*PROBLEM*.
For the data below, restate word for word only the lines from the line containing "r_sicili:7a8e9d48-e335-4bb4-92e0-2bb2f7779c30 | 204" through the line containing "r_sicili:c504dc97-11ab-403b-acb2-7dbcea23b11f | 204", both ends included.

*** ENTRIES PROVIDED ***

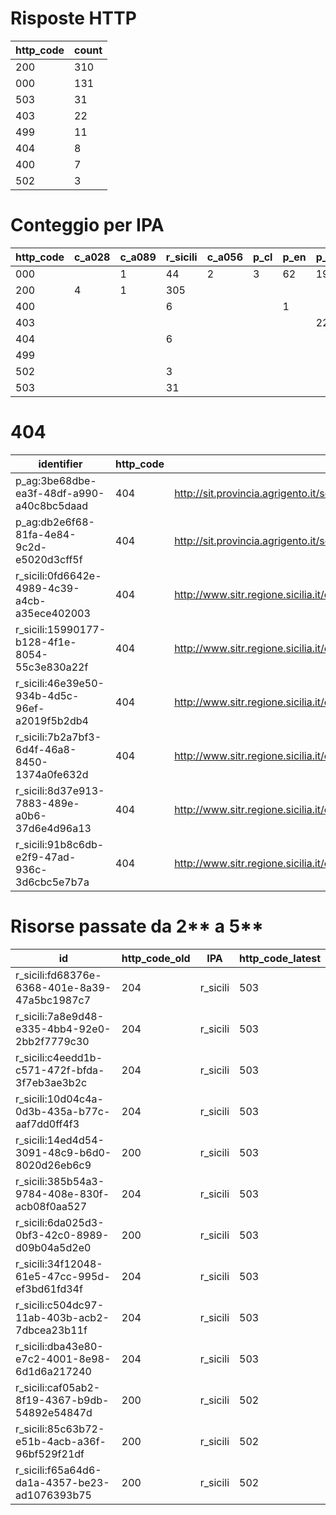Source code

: # Risposte HTTP

| http_code | count |
| --- | --- |
| 200 | 310 |
| 000 | 131 |
| 503 | 31 |
| 403 | 22 |
| 499 | 11 |
| 404 | 8 |
| 400 | 7 |
| 502 | 3 |

# Conteggio per IPA 

| http_code | c_a028 | c_a089 | r_sicili | c_a056 | p_cl | p_en | p_tp | p_ag |
| --- | --- | --- | --- | --- | --- | --- | --- | --- |
| 000 |  | 1 | 44 | 2 | 3 | 62 | 19 |  |
| 200 | 4 | 1 | 305 |  |  |  |  |  |
| 400 |  |  | 6 |  |  | 1 |  |  |
| 403 |  |  |  |  |  |  | 22 |  |
| 404 |  |  | 6 |  |  |  |  | 2 |
| 499 |  |  |  |  |  |  |  | 11 |
| 502 |  |  | 3 |  |  |  |  |  |
| 503 |  |  | 31 |  |  |  |  |  |

# 404

| identifier | http_code | references |
| --- | --- | --- |
| p_ag:3be68dbe-ea3f-48df-a990-a40c8bc5daad | 404 | http://sit.provincia.agrigento.it/scaricabili/CTCM5K/ |
| p_ag:db2e6f68-81fa-4e84-9c2d-e5020d3cff5f | 404 | http://sit.provincia.agrigento.it/scaricabili/grafo/grafo_9_agosto_2011.zip |
| r_sicili:0fd6642e-4989-4c39-a4cb-a35ece402003 | 404 | http://www.sitr.regione.sicilia.it/component/option,com_docman/task,doc_details/gid,24/Itemid,105/ |
| r_sicili:15990177-b128-4f1e-8054-55c3e830a22f | 404 | http://www.sitr.regione.sicilia.it/component/option,com_docman/task,doc_details/gid,24/Itemid,105/ |
| r_sicili:46e39e50-934b-4d5c-96ef-a2019f5b2db4 | 404 | http://www.sitr.regione.sicilia.it/component/option,com_docman/task,doc_download/gid,5/Itemid,105/ |
| r_sicili:7b2a7bf3-6d4f-46a8-8450-1374a0fe632d | 404 | http://www.sitr.regione.sicilia.it/component/option,com_docman/task,doc_details/gid,24/Itemid,105/ |
| r_sicili:8d37e913-7883-489e-a0b6-37d6e4d96a13 | 404 | http://www.sitr.regione.sicilia.it/component/option,com_docman/task,doc_details/gid,24/Itemid,105/ |
| r_sicili:91b8c6db-e2f9-47ad-936c-3d6cbc5e7b7a | 404 | http://www.sitr.regione.sicilia.it/component/option,com_docman/task,doc_download/gid,1/Itemid,105/ |

# Risorse passate da 2** a 5**

| id | http_code_old | IPA | http_code_latest |
| --- | --- | --- | --- |
| r_sicili:fd68376e-6368-401e-8a39-47a5bc1987c7 | 204 | r_sicili | 503 |
| r_sicili:7a8e9d48-e335-4bb4-92e0-2bb2f7779c30 | 204 | r_sicili | 503 |
| r_sicili:c4eedd1b-c571-472f-bfda-3f7eb3ae3b2c | 204 | r_sicili | 503 |
| r_sicili:10d04c4a-0d3b-435a-b77c-aaf7dd0ff4f3 | 204 | r_sicili | 503 |
| r_sicili:14ed4d54-3091-48c9-b6d0-8020d26eb6c9 | 200 | r_sicili | 503 |
| r_sicili:385b54a3-9784-408e-830f-acb08f0aa527 | 204 | r_sicili | 503 |
| r_sicili:6da025d3-0bf3-42c0-8989-d09b04a5d2e0 | 200 | r_sicili | 503 |
| r_sicili:34f12048-61e5-47cc-995d-ef3bd61fd34f | 204 | r_sicili | 503 |
| r_sicili:c504dc97-11ab-403b-acb2-7dbcea23b11f | 204 | r_sicili | 503 |
| r_sicili:dba43e80-e7c2-4001-8e98-6d1d6a217240 | 204 | r_sicili | 503 |
| r_sicili:caf05ab2-8f19-4367-b9db-54892e54847d | 200 | r_sicili | 502 |
| r_sicili:85c63b72-e51b-4acb-a36f-96bf529f21df | 200 | r_sicili | 502 |
| r_sicili:f65a64d6-da1a-4357-be23-ad1076393b75 | 200 | r_sicili | 502 |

***

*TASK SOLUTION*.
| r_sicili:7a8e9d48-e335-4bb4-92e0-2bb2f7779c30 | 204 | r_sicili | 503 |
| r_sicili:c4eedd1b-c571-472f-bfda-3f7eb3ae3b2c | 204 | r_sicili | 503 |
| r_sicili:10d04c4a-0d3b-435a-b77c-aaf7dd0ff4f3 | 204 | r_sicili | 503 |
| r_sicili:14ed4d54-3091-48c9-b6d0-8020d26eb6c9 | 200 | r_sicili | 503 |
| r_sicili:385b54a3-9784-408e-830f-acb08f0aa527 | 204 | r_sicili | 503 |
| r_sicili:6da025d3-0bf3-42c0-8989-d09b04a5d2e0 | 200 | r_sicili | 503 |
| r_sicili:34f12048-61e5-47cc-995d-ef3bd61fd34f | 204 | r_sicili | 503 |
| r_sicili:c504dc97-11ab-403b-acb2-7dbcea23b11f | 204 | r_sicili | 503 |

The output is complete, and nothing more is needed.